Rendered images with source text:

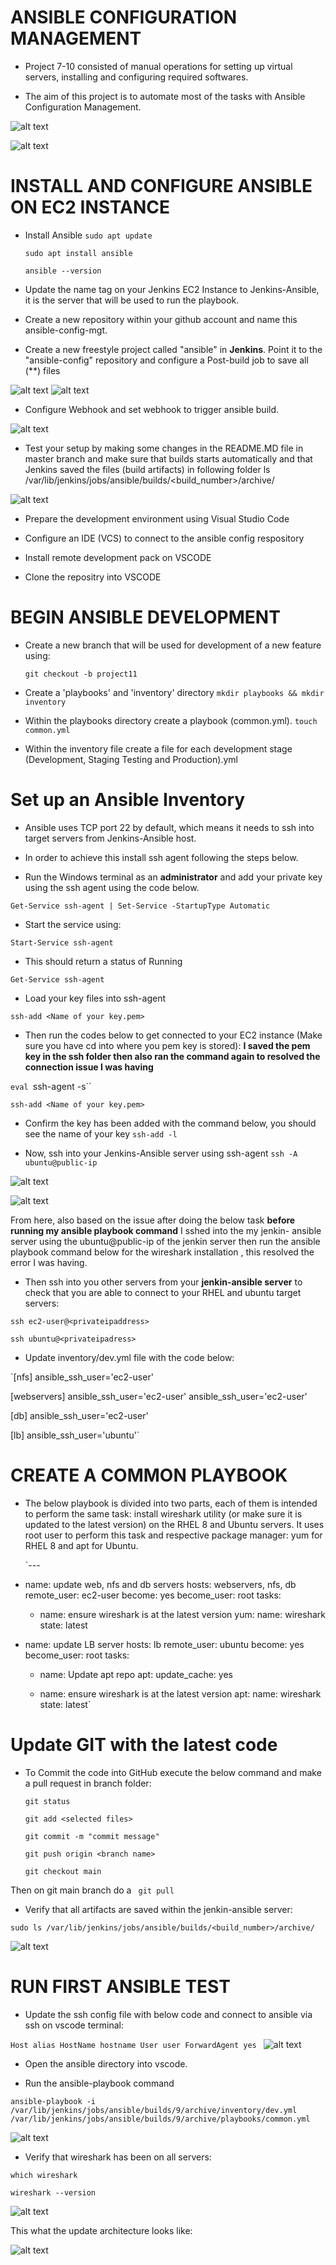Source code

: #  ANSIBLE CONFIGURATION MANAGEMENT

- Project 7-10 consisted of manual operations for setting up virtual servers, installing and configuring required softwares.

- The aim of this project is to automate most of the tasks with Ansible Configuration Management.

![alt text](./Images/Pic%201.jpg)

![alt text](./Images/Pic%202.jpg)


#  INSTALL AND CONFIGURE ANSIBLE ON EC2 INSTANCE

- Install Ansible
	`sudo apt update`

	`sudo apt install ansible`

    `ansible --version`

- Update the name tag on your Jenkins EC2 Instance to Jenkins-Ansible, it is the server that will be used to run the playbook.

- Create a new repository within your github account and name this ansible-config-mgt.

- Create a new freestyle project called "ansible" in **Jenkins**. Point it to the "ansible-config" repository and configure a Post-build job to save all (**) files 

![alt text](./Images/Pic%205.jpg)
![alt text](./Images/Pic%206.jpg)

- Configure Webhook and set webhook to trigger ansible build.

![alt text](./Images/Pic%203.jpg)

- Test your setup by making some changes in the README.MD file in master branch and make sure that builds starts automatically and that Jenkins saved the files (build artifacts) in following folder
ls /var/lib/jenkins/jobs/ansible/builds/<build_number>/archive/

![alt text](./Images/Pic%204.jpg)

- Prepare the development environment using Visual Studio Code

- Configure an IDE (VCS) to connect to the ansible config respository

- Install remote development pack on VSCODE

- Clone the repositry into VSCODE

#  BEGIN ANSIBLE DEVELOPMENT

- Create a new branch that will be used for development of a new feature using:

	`git checkout -b project11`

- Create a 'playbooks' and 'inventory' directory
	`mkdir playbooks && mkdir inventory`

- Within the playbooks directory create a playbook (common.yml).
	`touch common.yml`

 - Within the inventory file create a file for each development stage (Development, Staging Testing and Production).yml

#  Set up an Ansible Inventory

- Ansible uses TCP port 22 by default, which means it needs to ssh into target servers from Jenkins-Ansible host.

- In order to achieve this install ssh agent following the steps below.

- Run the Windows terminal as an **administrator** and add your private key using the ssh agent using the code below.

 `Get-Service ssh-agent | Set-Service -StartupType Automatic`

- Start the service using:

 `Start-Service ssh-agent`

- This should return a status of Running

 `Get-Service ssh-agent`

- Load your key files into ssh-agent

 `ssh-add <Name of your key.pem>`

- Then run the codes below to get connected to your EC2 instance (Make sure you have cd into where you pem key is stored): **I saved the pem key in the ssh folder then also ran the command again to resolved the connection issue I was having**

 `eval `ssh-agent -s``

 `ssh-add <Name of your key.pem>`

- Confirm the key has been added with the command below, you should see the name of your key
	`ssh-add -l`

- Now, ssh into your Jenkins-Ansible server using ssh-agent
 `ssh -A ubuntu@public-ip`

 ![alt text](./Images/Pic%2010.jpg)

![alt text](./Images/Pic%207.jpg)

From here, also based on the issue  after doing the below task **before running my ansible playbook command**  I sshed into the my jenkin- ansible server using the ubuntu@public-ip of the jenkin server then run the ansible playbook command below for the wireshark installation , this resolved the error I was having.

- Then ssh into you other servers from your **jenkin-ansible server** to check that you are able to connect to your RHEL and ubuntu target servers:

 `ssh ec2-user@<privateipaddress>`

 `ssh ubuntu@<privateipadress>`

- Update inventory/dev.yml file with the code below:

 `[nfs]
 <NFS-Server-Private-IP-Address> ansible_ssh_user='ec2-user'

 [webservers]
 <Web-Server1-Private-IP-Address> ansible_ssh_user='ec2-user'
 <Web-Server2-Private-IP-Address> ansible_ssh_user='ec2-user'

 [db]
 <Database-Private-IP-Address> ansible_ssh_user='ec2-user' 

 [lb]
 <Load-Balancer-Private-IP-Address> ansible_ssh_user='ubuntu'`

# CREATE A COMMON PLAYBOOK

- The below playbook is divided into two parts, each of them is intended to perform the same task: install wireshark utility (or make sure it is updated to the latest version) on the RHEL 8 and Ubuntu servers. It uses root user to perform this task and respective package manager: yum for RHEL 8 and apt for Ubuntu.

	`---
 - name: update web, nfs and db servers
  hosts: webservers, nfs, db
  remote_user: ec2-user
  become: yes
  become_user: root
  tasks:
    - name: ensure wireshark is at the latest version
      yum:
        name: wireshark
        state: latest

 - name: update LB server
  hosts: lb
  remote_user: ubuntu
  become: yes
  become_user: root
  tasks:
    - name: Update apt repo
      apt: 
        update_cache: yes

    - name: ensure wireshark is at the latest version
      apt:
        name: wireshark
        state: latest`


# Update GIT with the latest code

- To Commit the code into GitHub execute the below command and make a pull request in branch folder:

	`git status`

	`git add <selected files>`

	`git commit -m "commit message"`

	`git push origin <branch name>`

	`git checkout main` 

Then on git main branch do a 	` git pull`

- Verify that all artifacts are saved within the jenkin-ansible server:

 `sudo ls /var/lib/jenkins/jobs/ansible/builds/<build_number>/archive/`

 ![alt text](./Images/Pic%208.jpg)

# RUN FIRST ANSIBLE TEST

- Update the ssh config file with below code and connect to ansible via ssh on vscode terminal:

`Host alias
    HostName hostname
    User user
    ForwardAgent yes
`
![alt text](./Images/Pic%209.jpg)

- Open the ansible directory into vscode.

- Run the ansible-playbook command

`ansible-playbook -i /var/lib/jenkins/jobs/ansible/builds/9/archive/inventory/dev.yml /var/lib/jenkins/jobs/ansible/builds/9/archive/playbooks/common.yml`

![alt text](./Images/Pic%2011.jpg)

- Verify that wireshark has been on all servers:

`which wireshark`

`wireshark --version`

![alt text](./Images/Pic%2012.jpg)

This what the update architecture looks like:

![alt text](./Images/Pic%2013.jpg)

**Your assignment**
Reproduce the data above line for line, from its first line through the line containing "- Project 7-10", both ends included, with the pictures omitted and nothing more.

**Response to the exercise**
Source code

: #  ANSIBLE CONFIGURATION MANAGEMENT

- Project 7-10 consisted of manual operations for setting up virtual servers, installing and configuring required softwares.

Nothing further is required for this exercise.